Leading with a Limp: Take Full Advantage of Your Most Powerful Weakness
Most books on leadership describe how to find your strengths and use them. Leaders say, “Work on your strengths, forget your weaknesses.” The opposite is true for Dan Allender’s book Leading with a limp.
The best chapter was “Escaping solitary confinement” where he lays out the burdens that leader’s carry: no one can understand, no one wants to understand, no one is allowed to understand. These lead to leadership being incredibly lonely, but then he walks through how to get out of that mindset.
Here are some things that jumped out:
- If you’re a leader, you’re in the battle of your life
- To the degree you face and name and deal with your failures as a leader, to that same extent you will create an environment conducive to growing and retaining productive and committed colleagues.
- To the degree you attempt to hide or dissemble your weaknesses, the more you will need to control those you lead, the more insecure you will become, and the more rigidity you will impose – prompting the ultimate departure of your best people.
- Leadership has been described as wearing a bull’s-eye on your chest during hunting season.
- It is crucial to know who holds the power to set an organization’s direction and tone.
- We require our leaders to be perfect – or at lest much more perfet than we are – and then we reserve the right to pick them clean like vultures that have patiently waited for the wounded beast to stop twitching.
- Leading is all about moving toward a goal while confronting significant obstacles with limited resources in the midst of uncertainty and with people who may or may not come through in a pinch.

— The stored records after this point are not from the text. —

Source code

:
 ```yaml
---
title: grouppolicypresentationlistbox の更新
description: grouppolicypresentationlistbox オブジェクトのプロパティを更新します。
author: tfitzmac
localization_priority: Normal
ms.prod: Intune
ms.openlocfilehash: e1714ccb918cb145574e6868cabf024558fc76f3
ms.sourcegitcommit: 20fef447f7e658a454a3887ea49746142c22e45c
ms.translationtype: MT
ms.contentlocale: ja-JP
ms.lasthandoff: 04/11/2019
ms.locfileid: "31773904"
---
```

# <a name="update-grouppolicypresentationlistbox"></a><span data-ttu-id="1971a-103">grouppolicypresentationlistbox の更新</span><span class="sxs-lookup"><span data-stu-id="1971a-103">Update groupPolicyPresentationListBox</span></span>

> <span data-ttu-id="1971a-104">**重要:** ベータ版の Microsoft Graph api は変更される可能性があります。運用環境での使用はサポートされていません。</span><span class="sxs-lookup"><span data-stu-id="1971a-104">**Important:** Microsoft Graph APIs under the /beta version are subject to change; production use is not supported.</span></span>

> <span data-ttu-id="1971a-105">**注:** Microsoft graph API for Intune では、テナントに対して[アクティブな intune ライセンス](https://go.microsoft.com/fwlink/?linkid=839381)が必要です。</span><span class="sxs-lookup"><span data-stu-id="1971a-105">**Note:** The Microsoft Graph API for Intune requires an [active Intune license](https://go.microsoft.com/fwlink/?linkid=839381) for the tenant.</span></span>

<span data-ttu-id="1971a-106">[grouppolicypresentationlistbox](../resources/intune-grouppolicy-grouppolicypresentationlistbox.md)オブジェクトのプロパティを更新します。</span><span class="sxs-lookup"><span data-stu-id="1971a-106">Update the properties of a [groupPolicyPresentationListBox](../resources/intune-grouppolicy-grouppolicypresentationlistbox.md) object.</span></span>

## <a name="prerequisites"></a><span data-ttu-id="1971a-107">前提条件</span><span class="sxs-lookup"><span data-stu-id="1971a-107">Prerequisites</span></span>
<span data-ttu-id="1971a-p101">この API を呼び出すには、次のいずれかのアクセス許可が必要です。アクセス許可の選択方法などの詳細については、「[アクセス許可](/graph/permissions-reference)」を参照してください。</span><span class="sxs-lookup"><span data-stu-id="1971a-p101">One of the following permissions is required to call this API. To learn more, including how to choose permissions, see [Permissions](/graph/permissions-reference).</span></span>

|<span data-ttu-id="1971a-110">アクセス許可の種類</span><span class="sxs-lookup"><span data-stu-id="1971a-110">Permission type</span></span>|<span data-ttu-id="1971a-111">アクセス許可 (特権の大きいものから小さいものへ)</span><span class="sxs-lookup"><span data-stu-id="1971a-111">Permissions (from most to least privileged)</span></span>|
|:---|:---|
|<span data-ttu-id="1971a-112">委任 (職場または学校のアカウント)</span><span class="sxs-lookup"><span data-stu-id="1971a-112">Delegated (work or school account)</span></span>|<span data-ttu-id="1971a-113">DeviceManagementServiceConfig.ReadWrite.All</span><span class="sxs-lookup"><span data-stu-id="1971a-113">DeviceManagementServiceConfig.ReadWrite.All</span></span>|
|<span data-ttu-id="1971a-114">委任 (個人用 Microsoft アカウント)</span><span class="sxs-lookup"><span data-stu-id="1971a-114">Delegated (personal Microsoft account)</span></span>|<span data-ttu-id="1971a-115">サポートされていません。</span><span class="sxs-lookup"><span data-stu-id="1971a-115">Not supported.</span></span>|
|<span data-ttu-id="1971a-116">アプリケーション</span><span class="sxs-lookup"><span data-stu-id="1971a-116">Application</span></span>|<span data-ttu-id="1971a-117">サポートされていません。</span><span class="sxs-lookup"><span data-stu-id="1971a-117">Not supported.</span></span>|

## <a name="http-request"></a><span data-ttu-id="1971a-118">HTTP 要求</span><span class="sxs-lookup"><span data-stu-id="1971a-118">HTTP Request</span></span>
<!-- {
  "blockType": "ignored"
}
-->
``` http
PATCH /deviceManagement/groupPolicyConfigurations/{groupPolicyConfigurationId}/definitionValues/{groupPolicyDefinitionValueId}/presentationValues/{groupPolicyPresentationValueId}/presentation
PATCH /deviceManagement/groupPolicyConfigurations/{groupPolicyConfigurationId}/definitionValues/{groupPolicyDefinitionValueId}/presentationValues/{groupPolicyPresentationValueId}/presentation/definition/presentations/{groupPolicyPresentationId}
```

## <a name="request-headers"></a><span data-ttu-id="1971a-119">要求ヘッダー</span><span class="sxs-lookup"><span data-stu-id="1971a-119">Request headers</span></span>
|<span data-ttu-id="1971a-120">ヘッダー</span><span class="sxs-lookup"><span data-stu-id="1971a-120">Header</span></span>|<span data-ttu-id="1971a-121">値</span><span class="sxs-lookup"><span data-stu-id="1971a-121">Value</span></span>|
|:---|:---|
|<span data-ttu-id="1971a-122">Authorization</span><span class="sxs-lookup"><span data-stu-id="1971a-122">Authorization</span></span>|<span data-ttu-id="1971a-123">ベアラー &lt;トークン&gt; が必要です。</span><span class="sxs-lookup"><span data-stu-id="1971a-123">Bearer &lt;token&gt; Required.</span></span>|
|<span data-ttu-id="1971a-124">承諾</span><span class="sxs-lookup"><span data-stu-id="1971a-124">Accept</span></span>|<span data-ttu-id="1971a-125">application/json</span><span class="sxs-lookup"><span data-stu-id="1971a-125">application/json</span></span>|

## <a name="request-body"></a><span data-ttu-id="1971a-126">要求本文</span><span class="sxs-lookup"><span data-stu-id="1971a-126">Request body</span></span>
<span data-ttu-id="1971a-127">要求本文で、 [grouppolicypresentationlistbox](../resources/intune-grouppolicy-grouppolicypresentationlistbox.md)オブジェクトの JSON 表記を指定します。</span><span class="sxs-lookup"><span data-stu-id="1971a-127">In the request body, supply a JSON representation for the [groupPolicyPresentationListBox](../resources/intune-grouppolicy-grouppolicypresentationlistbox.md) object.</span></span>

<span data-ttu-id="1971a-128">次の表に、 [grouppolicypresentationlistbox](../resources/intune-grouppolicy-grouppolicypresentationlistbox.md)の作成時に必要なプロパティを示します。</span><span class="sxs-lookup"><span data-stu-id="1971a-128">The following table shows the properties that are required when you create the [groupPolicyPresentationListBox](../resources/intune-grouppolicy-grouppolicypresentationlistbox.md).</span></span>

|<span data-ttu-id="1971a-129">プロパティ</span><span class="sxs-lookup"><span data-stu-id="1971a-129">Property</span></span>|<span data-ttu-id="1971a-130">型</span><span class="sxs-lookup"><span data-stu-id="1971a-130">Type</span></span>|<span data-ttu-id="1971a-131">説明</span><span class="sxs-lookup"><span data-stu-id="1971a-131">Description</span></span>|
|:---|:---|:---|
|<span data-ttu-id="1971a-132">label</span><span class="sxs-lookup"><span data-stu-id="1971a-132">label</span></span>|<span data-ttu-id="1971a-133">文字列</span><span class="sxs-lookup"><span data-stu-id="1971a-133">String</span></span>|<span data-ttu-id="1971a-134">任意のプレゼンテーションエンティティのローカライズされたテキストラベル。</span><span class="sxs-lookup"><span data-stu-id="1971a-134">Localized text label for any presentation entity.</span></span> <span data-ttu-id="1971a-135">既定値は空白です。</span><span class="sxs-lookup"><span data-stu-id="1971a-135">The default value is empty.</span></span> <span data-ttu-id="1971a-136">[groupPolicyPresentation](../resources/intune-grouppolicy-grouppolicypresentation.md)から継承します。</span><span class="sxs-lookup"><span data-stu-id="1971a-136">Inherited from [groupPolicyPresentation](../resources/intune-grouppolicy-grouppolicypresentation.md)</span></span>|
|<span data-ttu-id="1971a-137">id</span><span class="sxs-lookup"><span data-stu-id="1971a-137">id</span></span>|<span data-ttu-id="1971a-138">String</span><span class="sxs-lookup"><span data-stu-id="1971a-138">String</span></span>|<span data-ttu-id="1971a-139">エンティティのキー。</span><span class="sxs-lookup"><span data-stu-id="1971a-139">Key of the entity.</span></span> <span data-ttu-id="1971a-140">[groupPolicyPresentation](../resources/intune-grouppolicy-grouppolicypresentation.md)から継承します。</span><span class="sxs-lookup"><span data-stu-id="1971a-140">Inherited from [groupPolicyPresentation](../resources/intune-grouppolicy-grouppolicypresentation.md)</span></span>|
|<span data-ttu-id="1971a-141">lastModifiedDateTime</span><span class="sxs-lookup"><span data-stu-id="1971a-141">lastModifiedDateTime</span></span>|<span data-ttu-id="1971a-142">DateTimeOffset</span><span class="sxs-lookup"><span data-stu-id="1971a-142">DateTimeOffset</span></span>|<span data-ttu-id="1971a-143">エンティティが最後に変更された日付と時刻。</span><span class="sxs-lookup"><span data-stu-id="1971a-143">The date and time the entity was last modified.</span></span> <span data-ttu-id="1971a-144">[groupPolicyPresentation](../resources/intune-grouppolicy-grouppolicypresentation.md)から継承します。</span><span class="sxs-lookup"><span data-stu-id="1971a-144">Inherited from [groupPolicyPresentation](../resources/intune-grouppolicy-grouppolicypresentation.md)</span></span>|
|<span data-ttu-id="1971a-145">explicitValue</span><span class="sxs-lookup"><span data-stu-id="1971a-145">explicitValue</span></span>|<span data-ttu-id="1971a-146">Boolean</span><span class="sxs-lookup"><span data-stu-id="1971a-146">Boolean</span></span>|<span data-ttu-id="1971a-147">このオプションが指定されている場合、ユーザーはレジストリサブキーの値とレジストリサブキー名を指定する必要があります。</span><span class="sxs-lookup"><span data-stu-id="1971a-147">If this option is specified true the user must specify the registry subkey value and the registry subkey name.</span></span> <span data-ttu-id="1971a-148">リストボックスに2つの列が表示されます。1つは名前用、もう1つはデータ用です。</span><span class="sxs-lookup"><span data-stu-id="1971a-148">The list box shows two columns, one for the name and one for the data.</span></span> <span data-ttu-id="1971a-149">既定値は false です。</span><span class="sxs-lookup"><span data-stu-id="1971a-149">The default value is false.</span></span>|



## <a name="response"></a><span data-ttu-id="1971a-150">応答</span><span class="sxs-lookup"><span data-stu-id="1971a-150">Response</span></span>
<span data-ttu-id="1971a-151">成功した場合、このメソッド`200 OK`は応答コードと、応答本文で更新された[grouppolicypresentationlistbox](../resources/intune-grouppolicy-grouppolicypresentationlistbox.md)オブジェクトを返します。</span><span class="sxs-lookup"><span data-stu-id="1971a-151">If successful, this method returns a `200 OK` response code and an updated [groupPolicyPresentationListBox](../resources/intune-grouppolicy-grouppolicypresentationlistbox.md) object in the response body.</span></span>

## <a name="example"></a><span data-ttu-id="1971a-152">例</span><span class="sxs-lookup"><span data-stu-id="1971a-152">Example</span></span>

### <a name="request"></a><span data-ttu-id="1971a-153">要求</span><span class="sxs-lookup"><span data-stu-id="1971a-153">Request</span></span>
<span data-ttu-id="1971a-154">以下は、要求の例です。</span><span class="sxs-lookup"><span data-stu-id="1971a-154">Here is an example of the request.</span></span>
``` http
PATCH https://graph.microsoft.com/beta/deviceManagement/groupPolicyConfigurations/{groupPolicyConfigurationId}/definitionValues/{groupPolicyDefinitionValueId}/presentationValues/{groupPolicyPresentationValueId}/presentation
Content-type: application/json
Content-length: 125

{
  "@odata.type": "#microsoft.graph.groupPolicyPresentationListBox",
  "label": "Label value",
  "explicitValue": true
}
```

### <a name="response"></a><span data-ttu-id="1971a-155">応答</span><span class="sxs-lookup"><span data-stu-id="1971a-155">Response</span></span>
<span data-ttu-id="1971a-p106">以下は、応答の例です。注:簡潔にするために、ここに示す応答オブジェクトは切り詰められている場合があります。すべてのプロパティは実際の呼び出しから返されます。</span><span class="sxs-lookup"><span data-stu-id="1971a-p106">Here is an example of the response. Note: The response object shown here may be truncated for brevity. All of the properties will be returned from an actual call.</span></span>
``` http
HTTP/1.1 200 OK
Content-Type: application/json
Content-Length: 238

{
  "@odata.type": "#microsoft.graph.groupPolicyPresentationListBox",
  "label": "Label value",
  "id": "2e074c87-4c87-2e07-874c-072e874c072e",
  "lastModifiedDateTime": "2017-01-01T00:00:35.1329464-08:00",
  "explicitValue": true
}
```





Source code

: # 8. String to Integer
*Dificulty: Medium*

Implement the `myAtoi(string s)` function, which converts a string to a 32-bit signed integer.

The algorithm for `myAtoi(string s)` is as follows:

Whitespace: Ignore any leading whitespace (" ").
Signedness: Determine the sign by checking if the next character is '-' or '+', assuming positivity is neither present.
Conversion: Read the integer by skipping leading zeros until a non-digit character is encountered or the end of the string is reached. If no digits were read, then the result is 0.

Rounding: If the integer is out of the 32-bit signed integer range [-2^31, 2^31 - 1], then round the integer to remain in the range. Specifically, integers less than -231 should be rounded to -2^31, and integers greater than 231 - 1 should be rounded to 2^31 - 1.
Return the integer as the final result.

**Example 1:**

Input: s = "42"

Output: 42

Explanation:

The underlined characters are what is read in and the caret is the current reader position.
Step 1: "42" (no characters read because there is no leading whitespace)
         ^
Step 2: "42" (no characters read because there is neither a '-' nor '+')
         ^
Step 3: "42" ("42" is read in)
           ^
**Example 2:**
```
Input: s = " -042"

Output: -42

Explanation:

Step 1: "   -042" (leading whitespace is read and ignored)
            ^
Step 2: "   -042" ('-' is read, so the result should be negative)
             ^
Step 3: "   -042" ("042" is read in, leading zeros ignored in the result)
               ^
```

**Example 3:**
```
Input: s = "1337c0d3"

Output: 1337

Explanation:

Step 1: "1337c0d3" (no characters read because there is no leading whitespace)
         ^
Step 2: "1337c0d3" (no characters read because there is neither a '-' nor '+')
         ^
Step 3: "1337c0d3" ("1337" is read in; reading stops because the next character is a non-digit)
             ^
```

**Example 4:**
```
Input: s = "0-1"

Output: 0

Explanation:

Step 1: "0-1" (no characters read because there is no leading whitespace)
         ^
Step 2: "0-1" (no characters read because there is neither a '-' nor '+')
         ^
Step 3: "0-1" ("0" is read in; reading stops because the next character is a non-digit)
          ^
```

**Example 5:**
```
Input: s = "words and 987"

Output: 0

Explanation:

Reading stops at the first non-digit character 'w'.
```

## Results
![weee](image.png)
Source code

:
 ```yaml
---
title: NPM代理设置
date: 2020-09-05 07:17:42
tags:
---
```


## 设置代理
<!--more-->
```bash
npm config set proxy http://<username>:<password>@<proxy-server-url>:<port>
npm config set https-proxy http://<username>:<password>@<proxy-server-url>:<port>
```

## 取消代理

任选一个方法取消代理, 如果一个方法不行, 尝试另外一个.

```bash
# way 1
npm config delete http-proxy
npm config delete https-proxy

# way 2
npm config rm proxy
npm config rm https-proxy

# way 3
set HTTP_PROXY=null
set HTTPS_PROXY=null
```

- One price of formal leadership is being alone
- A leader leads by the stories he tells and the myths he creates on behalf of his people.
- If the community of God refused to gossip, most crises either would not start or would not last due to the absence of fuel.
- Leading invites humiliation and brokenness.
- Our brokenness results not in being crushed but in the capacity to flex and change rather than to remain brittle and vulnerable.
- The reality of leadership chaos is the same as juggling flaming chain saws.
- Honoring confidentiality puts a leader in the direct path of the mack truck of gossip.
- The leader who doesn’t feel pressed to the wall often is not involved in a work that is advancing sufficiently against the forces of darkness.
- Busyness is the moral equivalent of laziness.
- It is far easier to build a sense of who we are on the grounds of what we oppose than on what we dream of creating.
- Followers want change only when they aren’t happy and usually when it doesn’t require much risk or sacrifice on their part.
- We live in a culture where the acknowledgment of wrong or the ownership of risk and failure is paramount to forfeiting the game.
Recently, I have read some great books on leadership, it has been a great trend. This one did not disappoint at all. Great take on leadership from a different angle.